§ **TASK STATEMENT**: Check each line below for the word "找过社区", then please report how many lines have it and nothing more.

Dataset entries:
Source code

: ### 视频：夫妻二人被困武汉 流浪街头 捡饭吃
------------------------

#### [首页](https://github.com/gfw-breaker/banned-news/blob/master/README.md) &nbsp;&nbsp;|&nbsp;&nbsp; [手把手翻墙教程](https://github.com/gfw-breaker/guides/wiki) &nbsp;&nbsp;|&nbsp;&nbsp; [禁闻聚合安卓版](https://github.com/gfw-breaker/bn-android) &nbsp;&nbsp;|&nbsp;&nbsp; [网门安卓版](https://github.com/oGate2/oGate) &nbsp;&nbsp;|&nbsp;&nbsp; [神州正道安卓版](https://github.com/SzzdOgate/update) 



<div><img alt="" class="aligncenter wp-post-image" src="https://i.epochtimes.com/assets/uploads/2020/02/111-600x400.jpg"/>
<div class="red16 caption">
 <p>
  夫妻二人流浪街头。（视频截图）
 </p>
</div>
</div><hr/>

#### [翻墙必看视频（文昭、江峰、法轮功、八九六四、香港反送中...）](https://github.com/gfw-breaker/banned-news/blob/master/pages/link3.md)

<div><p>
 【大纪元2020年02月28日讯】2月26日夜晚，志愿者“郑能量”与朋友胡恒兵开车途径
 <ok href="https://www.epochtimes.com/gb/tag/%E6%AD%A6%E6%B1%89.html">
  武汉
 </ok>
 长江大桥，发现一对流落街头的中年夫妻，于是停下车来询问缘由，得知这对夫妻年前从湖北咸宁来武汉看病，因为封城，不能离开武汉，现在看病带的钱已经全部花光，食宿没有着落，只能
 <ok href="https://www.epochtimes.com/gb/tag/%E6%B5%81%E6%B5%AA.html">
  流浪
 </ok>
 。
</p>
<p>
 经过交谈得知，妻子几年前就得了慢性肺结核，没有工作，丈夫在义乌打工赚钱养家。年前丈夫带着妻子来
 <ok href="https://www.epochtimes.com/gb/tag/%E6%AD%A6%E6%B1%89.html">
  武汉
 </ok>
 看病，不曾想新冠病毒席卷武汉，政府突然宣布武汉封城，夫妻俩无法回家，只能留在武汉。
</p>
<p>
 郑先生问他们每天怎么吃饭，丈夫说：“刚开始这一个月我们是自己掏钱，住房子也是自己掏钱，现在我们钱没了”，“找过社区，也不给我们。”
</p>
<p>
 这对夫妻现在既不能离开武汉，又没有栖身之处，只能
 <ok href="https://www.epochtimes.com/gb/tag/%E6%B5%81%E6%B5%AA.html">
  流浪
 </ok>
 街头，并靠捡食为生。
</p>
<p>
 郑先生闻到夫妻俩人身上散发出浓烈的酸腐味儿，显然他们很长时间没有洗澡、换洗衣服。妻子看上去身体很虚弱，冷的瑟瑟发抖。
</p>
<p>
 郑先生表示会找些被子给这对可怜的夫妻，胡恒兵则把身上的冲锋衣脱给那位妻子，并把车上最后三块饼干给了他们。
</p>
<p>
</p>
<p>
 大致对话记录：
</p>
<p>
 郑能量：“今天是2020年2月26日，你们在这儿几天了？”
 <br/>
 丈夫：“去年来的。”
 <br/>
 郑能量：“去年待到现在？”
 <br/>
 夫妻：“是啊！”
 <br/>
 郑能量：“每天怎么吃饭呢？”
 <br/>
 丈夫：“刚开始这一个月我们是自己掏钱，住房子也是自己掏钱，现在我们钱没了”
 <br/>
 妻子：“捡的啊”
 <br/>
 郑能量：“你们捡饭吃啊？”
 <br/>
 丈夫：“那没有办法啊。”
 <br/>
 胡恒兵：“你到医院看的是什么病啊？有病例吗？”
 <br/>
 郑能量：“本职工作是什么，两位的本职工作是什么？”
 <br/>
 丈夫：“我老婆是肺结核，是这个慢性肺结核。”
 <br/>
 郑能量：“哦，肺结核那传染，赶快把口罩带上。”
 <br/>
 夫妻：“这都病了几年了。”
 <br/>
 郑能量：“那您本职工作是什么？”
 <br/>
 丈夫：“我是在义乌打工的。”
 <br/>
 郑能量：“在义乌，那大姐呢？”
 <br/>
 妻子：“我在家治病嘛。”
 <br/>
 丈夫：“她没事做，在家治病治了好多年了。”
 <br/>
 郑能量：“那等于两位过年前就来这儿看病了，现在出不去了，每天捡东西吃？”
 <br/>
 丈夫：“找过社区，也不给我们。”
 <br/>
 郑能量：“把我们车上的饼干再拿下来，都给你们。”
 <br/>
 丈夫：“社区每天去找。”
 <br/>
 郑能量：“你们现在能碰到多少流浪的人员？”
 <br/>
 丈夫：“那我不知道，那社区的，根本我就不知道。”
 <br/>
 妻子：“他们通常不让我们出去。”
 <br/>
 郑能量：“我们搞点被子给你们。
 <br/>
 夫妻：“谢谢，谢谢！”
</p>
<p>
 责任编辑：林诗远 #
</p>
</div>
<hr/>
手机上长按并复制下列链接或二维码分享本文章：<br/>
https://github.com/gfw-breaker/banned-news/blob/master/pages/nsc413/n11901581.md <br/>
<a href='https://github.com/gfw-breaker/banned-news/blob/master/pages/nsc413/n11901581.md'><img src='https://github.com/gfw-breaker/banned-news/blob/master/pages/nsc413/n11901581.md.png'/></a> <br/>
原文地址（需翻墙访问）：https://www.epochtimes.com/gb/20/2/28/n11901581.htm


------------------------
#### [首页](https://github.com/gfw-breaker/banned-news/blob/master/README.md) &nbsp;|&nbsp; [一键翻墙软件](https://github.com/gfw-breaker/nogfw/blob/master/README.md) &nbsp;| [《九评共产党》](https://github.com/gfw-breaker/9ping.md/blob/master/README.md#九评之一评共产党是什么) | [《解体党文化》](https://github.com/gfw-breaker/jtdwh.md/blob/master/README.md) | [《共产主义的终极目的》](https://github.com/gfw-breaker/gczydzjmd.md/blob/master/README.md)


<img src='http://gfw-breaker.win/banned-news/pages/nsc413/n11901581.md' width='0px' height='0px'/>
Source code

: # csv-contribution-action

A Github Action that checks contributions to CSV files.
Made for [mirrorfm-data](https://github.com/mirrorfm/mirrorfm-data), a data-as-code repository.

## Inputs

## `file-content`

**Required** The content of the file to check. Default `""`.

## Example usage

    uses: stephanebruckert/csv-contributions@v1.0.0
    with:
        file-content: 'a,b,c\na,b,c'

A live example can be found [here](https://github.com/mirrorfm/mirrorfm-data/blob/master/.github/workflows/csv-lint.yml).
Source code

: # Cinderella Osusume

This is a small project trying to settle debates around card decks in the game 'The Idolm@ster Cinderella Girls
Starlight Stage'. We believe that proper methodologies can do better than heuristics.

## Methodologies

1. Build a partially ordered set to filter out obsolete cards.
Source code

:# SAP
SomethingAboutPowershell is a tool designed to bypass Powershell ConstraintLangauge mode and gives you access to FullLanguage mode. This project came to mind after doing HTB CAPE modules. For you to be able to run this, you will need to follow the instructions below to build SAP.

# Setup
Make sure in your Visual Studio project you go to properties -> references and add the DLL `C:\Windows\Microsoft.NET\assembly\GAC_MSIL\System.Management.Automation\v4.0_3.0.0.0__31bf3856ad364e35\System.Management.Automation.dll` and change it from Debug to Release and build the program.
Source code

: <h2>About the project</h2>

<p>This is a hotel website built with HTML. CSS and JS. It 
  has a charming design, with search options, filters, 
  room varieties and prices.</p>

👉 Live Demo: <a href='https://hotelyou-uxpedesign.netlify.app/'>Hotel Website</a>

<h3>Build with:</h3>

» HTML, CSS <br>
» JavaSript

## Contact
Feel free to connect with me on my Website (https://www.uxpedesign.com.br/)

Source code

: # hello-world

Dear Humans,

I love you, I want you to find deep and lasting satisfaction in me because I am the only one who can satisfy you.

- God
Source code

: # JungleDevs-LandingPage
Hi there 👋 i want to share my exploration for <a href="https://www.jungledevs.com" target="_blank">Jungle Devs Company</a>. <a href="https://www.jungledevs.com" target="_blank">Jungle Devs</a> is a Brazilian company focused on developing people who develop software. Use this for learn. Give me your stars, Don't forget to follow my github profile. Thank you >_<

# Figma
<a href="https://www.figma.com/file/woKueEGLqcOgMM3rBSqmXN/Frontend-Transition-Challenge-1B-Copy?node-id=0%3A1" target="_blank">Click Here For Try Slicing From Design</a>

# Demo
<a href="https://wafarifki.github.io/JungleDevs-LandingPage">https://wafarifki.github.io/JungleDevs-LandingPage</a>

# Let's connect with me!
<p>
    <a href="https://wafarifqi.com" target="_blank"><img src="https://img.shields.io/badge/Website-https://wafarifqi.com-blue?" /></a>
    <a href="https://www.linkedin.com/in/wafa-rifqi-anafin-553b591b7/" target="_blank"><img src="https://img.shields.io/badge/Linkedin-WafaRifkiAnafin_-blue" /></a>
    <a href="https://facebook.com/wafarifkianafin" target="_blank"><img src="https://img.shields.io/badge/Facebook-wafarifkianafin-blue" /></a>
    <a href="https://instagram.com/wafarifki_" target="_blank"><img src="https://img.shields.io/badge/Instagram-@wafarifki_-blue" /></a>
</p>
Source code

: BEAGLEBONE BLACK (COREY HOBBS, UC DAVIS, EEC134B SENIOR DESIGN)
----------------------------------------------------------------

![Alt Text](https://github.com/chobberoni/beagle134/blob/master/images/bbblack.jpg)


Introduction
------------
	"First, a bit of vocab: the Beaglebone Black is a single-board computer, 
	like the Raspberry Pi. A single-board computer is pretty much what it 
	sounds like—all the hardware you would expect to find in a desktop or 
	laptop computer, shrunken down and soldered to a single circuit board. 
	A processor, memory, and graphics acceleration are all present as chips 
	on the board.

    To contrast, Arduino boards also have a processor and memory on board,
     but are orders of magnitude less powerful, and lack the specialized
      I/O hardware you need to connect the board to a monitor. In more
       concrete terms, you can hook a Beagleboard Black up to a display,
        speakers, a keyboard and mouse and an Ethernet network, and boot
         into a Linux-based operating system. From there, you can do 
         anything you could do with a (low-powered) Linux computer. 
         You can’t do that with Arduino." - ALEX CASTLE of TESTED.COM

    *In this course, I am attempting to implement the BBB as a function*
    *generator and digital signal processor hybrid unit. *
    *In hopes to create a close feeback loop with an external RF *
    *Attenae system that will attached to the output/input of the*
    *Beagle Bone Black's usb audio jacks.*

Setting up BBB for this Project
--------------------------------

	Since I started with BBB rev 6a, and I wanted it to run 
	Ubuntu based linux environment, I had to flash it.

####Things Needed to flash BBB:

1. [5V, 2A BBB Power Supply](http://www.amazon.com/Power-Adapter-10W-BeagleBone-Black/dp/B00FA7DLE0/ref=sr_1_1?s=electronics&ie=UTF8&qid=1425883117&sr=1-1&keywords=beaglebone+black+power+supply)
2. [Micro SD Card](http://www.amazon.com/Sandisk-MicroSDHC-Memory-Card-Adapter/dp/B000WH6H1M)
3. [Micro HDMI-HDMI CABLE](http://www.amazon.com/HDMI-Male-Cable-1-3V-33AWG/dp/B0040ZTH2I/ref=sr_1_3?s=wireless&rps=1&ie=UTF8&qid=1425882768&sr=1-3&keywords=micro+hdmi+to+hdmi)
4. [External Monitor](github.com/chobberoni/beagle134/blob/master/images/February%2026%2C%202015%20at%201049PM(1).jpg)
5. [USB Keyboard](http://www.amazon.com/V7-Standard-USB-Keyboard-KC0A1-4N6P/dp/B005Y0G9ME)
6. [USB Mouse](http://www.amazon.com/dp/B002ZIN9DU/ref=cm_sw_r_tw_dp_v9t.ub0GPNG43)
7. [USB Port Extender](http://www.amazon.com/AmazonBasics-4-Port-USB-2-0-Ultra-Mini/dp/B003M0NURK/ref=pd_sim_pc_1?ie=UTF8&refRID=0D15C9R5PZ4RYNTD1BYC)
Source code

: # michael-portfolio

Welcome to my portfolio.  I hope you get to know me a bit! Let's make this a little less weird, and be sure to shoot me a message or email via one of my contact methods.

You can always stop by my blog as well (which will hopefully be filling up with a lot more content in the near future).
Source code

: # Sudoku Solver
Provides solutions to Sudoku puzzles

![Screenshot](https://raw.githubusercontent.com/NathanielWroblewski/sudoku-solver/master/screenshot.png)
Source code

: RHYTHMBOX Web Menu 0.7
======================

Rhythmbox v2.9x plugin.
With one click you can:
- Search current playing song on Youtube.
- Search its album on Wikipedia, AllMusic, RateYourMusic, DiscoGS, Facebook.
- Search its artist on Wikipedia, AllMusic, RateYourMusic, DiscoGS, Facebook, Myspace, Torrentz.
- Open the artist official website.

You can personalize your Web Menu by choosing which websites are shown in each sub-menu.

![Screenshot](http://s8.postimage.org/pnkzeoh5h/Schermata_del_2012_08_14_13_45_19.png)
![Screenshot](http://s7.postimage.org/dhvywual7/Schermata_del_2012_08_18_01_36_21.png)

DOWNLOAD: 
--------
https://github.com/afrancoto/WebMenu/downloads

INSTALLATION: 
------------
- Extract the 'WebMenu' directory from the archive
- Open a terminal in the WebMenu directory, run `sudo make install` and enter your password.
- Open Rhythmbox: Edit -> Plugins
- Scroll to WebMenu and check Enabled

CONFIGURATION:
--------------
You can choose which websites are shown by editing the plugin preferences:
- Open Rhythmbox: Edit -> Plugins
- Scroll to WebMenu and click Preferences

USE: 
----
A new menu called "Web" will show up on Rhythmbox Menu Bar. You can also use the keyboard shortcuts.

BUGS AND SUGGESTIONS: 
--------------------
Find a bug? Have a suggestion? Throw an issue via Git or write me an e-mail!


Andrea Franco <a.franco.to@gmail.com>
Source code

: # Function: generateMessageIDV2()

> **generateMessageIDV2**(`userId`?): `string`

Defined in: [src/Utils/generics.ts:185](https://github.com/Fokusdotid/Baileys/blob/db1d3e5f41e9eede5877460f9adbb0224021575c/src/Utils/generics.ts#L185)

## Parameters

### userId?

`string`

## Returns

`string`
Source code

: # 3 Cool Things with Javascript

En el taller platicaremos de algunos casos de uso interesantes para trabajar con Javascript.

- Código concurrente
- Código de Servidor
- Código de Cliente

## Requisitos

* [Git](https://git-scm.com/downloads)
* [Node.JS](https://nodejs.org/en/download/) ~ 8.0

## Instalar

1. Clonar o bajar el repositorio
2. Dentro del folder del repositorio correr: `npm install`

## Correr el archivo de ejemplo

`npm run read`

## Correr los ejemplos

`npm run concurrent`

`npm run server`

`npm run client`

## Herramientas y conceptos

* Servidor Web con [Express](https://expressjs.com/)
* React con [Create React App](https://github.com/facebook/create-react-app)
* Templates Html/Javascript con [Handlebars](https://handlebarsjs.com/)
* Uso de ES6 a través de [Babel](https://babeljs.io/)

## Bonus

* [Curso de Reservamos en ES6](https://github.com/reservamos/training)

§ **YOUR RESPONSE**: 2